MSEW drainage?

February 1st, 2011 / By: / From Our Readers

Editor’s Note: From the Geosynthetics article: “Pipeless drainage system” (April/May 2008)

GMA Techline question

From: Carlos
RE: Drainage

What is the most used design method for drainage systems in MSEW with geosynthetics? Or what can I do for designing a system for drainage in the MSEW?

Response

From: October/November 2010 Geosynthetics
RE: GMA Techline answer

Editor’s note: A question-and-answer from the GMA Techline column that ran in the October/November 2010 issue has been updated. Bob Koerner’s revised answer regarding MSEW drainage follows:

Dear Carlos,

Sorry to have answered your GMA Techline drainage question from the perspective of landfill liners instead of the requested mechanically stabilized earth walls (MSEW), as you requested.

Regarding MSEW drainage of the reinforced soil zone, water potentially comes from:

  1. beneath, as in a rising water table,
  2. behind, as in drainage from the retained earth zone,
  3. above, as from surface water drainage, and
  4. within, as in drainage from the backfill soil itself.

Regarding the answer to each of these, the following applies:

  1. A water table within the reinforced soil zone must be accommodated by a gravel backfill to the maximum anticipated elevation.
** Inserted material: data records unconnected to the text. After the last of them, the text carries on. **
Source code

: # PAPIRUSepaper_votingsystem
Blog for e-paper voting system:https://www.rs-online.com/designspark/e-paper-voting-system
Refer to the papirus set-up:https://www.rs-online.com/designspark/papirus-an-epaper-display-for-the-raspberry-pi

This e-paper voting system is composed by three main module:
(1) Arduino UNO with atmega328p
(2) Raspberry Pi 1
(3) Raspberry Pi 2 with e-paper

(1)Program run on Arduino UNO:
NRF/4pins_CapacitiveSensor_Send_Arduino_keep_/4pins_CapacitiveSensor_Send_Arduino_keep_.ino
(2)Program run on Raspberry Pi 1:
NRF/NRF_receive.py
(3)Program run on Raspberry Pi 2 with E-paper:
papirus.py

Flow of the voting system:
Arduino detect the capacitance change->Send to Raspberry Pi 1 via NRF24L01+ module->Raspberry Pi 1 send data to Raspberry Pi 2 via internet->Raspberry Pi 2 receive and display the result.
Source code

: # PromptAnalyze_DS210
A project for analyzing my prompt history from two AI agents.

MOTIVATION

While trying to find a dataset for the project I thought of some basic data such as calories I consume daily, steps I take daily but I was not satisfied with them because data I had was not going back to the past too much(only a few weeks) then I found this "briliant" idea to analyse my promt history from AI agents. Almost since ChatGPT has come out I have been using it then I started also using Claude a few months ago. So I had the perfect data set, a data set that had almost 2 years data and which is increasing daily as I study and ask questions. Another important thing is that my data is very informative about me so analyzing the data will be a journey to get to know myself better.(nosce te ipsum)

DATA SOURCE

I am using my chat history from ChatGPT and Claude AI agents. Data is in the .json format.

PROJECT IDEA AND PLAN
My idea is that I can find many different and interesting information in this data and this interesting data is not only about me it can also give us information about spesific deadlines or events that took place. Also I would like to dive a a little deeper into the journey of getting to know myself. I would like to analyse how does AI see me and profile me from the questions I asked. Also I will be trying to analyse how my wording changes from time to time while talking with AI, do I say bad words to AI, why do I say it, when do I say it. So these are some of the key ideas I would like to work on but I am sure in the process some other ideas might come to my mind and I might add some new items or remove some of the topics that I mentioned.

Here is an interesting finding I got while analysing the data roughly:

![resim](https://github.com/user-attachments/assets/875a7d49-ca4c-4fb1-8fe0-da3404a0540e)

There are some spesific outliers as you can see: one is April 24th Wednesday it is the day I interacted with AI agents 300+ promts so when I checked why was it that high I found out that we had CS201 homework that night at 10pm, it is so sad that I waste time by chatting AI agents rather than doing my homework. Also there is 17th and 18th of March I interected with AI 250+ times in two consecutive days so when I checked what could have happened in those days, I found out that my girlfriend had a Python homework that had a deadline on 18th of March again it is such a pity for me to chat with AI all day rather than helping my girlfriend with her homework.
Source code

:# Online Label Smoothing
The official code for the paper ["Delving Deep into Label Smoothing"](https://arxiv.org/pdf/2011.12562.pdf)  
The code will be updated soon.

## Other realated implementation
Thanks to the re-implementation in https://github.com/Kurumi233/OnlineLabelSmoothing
The gravel size must accommodate the rapidity and quantity of the rise. Both of these issues are site-specific considerations.
  2. Flow from the retained soil zone can be estimated using Laplace’s analysis and a flow net construction as a worst-case scenario (see Koerner, R. M. and Soong, T.-Y., “Drainage System Design Behind Segmental Walls,” 18th PennDOT/ASCE Conference on Geotechnical Engineering, Hershey, Pa., 2000, 28 pgs.; also Proceedings GRI-14 Conference, December 2000, pp. 323-351).
    This process will invariably lead to design of a back (or chimney) drain behind the reinforced soil zone so as to intercept the flow from the retained soil zone. Its bottom must, of course, be connected to a base drain or pipe outlet system beneath the reinforced soil zone and from there be daylighted from the front of the wall.
  3. Flow from above the reinforced soil zone must be prevented by using a geomembrane or geosynthetic clay liner above this zone and even extending over a portion of the retained soil zone.
  4. Dissipation of water from within the reinforced soil zone will usually be a natural process but if it is of concern strips of nonwoven geotextile can be added or (better) a geogrid/geotextile composite used for combined reinforcement and drainage. There are several products available in this regard.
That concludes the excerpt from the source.